Cerebrospinal fluid lactate concentrations that are much higher than normal or slightly elevated are more likely to be caused by viral meningitis in people who have the signs and symptoms of meningitis.
The lactate test gauges how much lactate is present in the blood at any given moment. The absence of lactic acidosis, the presence of adequate cellular oxygen, and/or the absence of lactic acidosis-related signs and symptoms are all indicated by a normal lactate level.
Most Common Questions About the Lactic Acid Plasma test:
Purpose and Indications for the Lactic Acid Plasma Test
Why is the Lactic Acid Plasma test performed?
The Lactic Acid Plasma test is used to determine the concentration of lactate (lactic acid) in the blood. Elevated levels may indicate a lack of oxygen (hypoxia) or conditions where the body's cells are not using oxygen for energy efficiently. This test is often used when someone has symptoms of metabolic acidosis or when a healthcare provider suspects inadequate oxygenation.
Is the Lactic Acid Plasma test useful in determining the cause of acidosis?
Yes, a high lactic acid concentration in the blood indicates lactic acidosis, which can be due to several underlying causes, including severe infections, shock, hypoxia, certain drugs, and rare metabolic conditions. The test results can assist healthcare professionals in diagnosing the cause and determining appropriate treatment.
Interpreting the Results
Can a normal Lactic Acid Plasma test result exclude lactic acidosis?
While a normal result reduces the likelihood of lactic acidosis, clinical judgment should always be used.
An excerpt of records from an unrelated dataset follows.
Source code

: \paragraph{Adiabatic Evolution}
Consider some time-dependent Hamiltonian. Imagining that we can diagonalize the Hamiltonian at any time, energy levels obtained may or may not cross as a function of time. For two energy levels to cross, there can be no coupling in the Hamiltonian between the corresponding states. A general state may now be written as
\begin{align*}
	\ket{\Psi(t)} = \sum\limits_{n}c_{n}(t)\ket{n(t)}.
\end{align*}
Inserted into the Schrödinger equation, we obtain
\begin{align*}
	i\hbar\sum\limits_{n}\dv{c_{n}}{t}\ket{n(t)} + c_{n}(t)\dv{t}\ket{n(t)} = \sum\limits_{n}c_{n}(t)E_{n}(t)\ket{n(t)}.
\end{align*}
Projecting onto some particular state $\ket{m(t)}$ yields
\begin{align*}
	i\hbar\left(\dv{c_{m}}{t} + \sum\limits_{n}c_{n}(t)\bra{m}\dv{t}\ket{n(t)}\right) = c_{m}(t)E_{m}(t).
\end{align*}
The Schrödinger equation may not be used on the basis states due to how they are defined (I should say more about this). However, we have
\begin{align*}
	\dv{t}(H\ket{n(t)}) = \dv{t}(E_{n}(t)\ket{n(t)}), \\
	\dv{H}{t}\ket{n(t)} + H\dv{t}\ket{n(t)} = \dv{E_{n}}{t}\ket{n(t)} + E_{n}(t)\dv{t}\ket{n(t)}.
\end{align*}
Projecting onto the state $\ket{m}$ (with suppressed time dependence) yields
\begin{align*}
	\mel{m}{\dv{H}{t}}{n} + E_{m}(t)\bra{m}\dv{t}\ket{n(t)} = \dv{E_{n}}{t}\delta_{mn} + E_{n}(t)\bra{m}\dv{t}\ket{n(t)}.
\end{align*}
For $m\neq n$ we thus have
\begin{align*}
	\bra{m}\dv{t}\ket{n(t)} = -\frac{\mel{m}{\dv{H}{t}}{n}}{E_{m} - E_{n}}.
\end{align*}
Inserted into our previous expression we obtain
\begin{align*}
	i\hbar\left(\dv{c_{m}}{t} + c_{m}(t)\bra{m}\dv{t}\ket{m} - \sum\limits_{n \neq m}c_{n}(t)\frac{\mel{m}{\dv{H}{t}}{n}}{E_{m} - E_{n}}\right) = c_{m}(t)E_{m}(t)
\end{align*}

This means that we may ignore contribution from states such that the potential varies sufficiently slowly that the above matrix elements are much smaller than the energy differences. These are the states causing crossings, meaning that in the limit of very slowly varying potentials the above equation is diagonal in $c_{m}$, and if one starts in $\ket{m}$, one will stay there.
There might be transient increases in lactic acid that were not captured during the test, or other metabolic acidosis conditions might be at play.
Follow-up and Treatment
After getting the results of the Lactic Acid Plasma test, what should be the next steps?
If elevated levels of lactic acid are detected, healthcare providers will typically investigate the potential underlying causes. This might involve other diagnostic tests, imaging, or clinical evaluations. Treatment will focus on addressing the underlying cause of the lactic acid increase.
How do the results of the Lactic Acid Plasma test influence treatment options?
The treatment for elevated lactic acid depends on the cause. For example, if hypoxia is the underlying issue, oxygen therapy might be administered. If a specific drug is causing the elevation, it might be discontinued or replaced. It's crucial to identify and treat the root cause to effectively manage and reverse lactic acidosis.
Disease Monitoring and Complications
Should the Lactic Acid Plasma test be repeated periodically?
In acute situations, the Lactic Acid Plasma test might be repeated multiple times to monitor the effectiveness of interventions and ensure that lactic acid levels are decreasing. For chronic conditions or diseases where lactic acidosis is a concern, periodic monitoring might be recommended.
Can the Lactic Acid Plasma test predict complications or disease progression?
Persistently high levels of lactic acid in the blood, especially if not decreasing with treatment, can be an indicator of poor prognosis or potential complications. High levels can affect the heart and decrease blood pressure, leading to organ failure if not addressed.
We advise having your results reviewed by a licensed medical healthcare professional for proper interpretation of your results.